According to the lawsuit, filed Oct. 26. Bitterman states in the suit that he repressed any memory of the incidents until July, 2004. Named in the lawsuit are St. Vincent Ferrer Parish, the Dominican Fathers, the Province of St. Albert the Great, and the Order of Preachers.
Bitterman also filed suit against the Cook County Sheriff in May in Chancery court. That suit was settled on June 6.
The suit contends that the Dominican order and others had knowledge that Hensley, who was a teacher and supervisor of altar boys, was a pedophile with “exploitive impulses, but failed to act on that knowledge, thereby increasing the likelihood that [Bitterman] would be harmed.”
The suit claims that Bitterman was not Hensley’s only victim, and that church and Dominican order officials knew that Hensley had suffered a broken jaw after he allegedly tried to molest a 17-year-old boy at the school.
The suit further claims that the school and religious order are legally culpable for Hensley’s behavior due to a fiduciary responsibility to Bitterman based on his “justifiable” trust in Hensley and the church as part his role as a student at the school. St. Vincent Ferrer and the Dominican order, the suit charges, were negligent for not assuring proper supervision of Hensley to assure he provided for the care and physical safety of the youthful Bitterman. In fact, the suit alleges, Hensley’s supervisor at St. Vincent, a Rev. Brice, was also molesting boys.
Officials from St. Vincent did not return a phone call seeking comment Tuesday morning.
A spokesman for the Dominican Province on Chicago’s South Side, Father John Meany, said Tuesday that they had not yet received a copy of the complaint.
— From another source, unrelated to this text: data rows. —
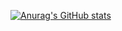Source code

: [![Anurag's GitHub stats](https://github-readme-stats.vercel.app/api?username=Guslarz)](https://github.com/anuraghazra/github-readme-stats)
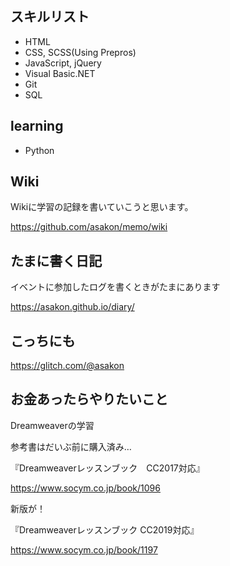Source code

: ## スキルリスト

- HTML
- CSS, SCSS(Using Prepros)
- JavaScript, jQuery
- Visual Basic.NET
- Git
- SQL

## learning
- Python


## Wiki

Wikiに学習の記録を書いていこうと思います。

https://github.com/asakon/memo/wiki

## たまに書く日記

イベントに参加したログを書くときがたまにあります

https://asakon.github.io/diary/

## こっちにも

https://glitch.com/@asakon


## お金あったらやりたいこと

Dreamweaverの学習

参考書はだいぶ前に購入済み…

『Dreamweaverレッスンブック　CC2017対応』

https://www.socym.co.jp/book/1096

新版が！

『Dreamweaverレッスンブック CC2019対応』

https://www.socym.co.jp/book/1197
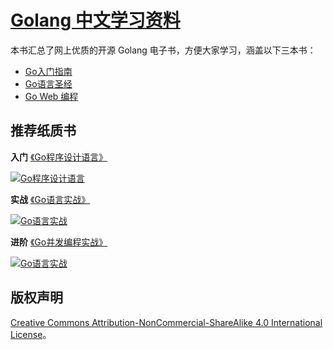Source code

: # [Golang 中文学习资料](http://go.wuhaolin.cn/)
本书汇总了网上优质的开源 Golang 电子书，方便大家学习，涵盖以下三本书：

- [Go入门指南](the-way-to-go/README.md)
- [Go语言圣经](gopl/README.md)
- [Go Web 编程](build-web-application-with-golang/README.md)

## 推荐纸质书

**入门** [《Go程序设计语言》](http://union-click.jd.com/jdc?d=bIAeir)

[![Go程序设计语言](https://img1.360buyimg.com/n1/jfs/t5248/207/1621269134/210983/67ef6286/5912e2fcN787f6df5.jpg)](http://union-click.jd.com/jdc?d=bIAeir)



**实战** [《Go语言实战》](http://union-click.jd.com/jdc?d=hry0Ex)

[![Go语言实战](https://img1.360buyimg.com/n1/jfs/t4120/142/1238030440/302452/3c514bbb/58be1c49N0069fd89.jpg)](http://union-click.jd.com/jdc?d=hry0Ex)



**进阶** [《Go并发编程实战》](http://union-click.jd.com/jdc?d=9fScMZ)

[![Go语言实战](https://img1.360buyimg.com/n1/jfs/t5785/339/2011006819/38488/9e715cbd/592bf171Ne45f43a2.jpg)](http://union-click.jd.com/jdc?d=9fScMZ)




## 版权声明
[Creative Commons Attribution-NonCommercial-ShareAlike 4.0 International License](http://creativecommons.org/licenses/by-nc-sa/4.0/)。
Meany said the order was first made aware of the situation by Bitterman’s lawyer, Joe Klest, two years ago.
Meany said the Dominicans have retained a lawyer who is working with Bitterman’s attorney “to determine exactly what occurred.”
Meany said Hensley was “immediately moved from where he was working” and assigned to duties not involving contact with minors.
“We deeply regret this happened,” Meany said. “We’re trying to make it right. But it happened so long ago.”
“It’s a recovered memory,” he said. “That’s always dicey.”
Kelli Cameron (married name) attended St. Vincent in the early to mid-1980s and remembers both Hensley and Joe Bitterman.
“I adored him. Everyone did,” said Cameron of Hensley, whom she remembered as skinny with red hair and glasses, a beard and a mustache. “Kids used to hang off him in the playground and all of that.”
Cameron said she remembers Hensley’s jaw being wired shut around 1981.
“It was totally wired shut,” she recalled. “The word was he got attacked. I was flabbergasted when I read the paper.” The school rallied around Hensley, making him soup and sending best wishes.
As for Rev. Brice, Cameron said, he “creeped me out.”
“I always had a feeling about him,” she said. “There was just something about him. Just creepy.”
Cameron remembers the Bitterman family, who lived in Elmwood Park, as “phenomenal people” who sent something like five boys to the school.
“I feel terrible for Joe,” she said of Bitterman, who was two years ahead of her at St. Vincent.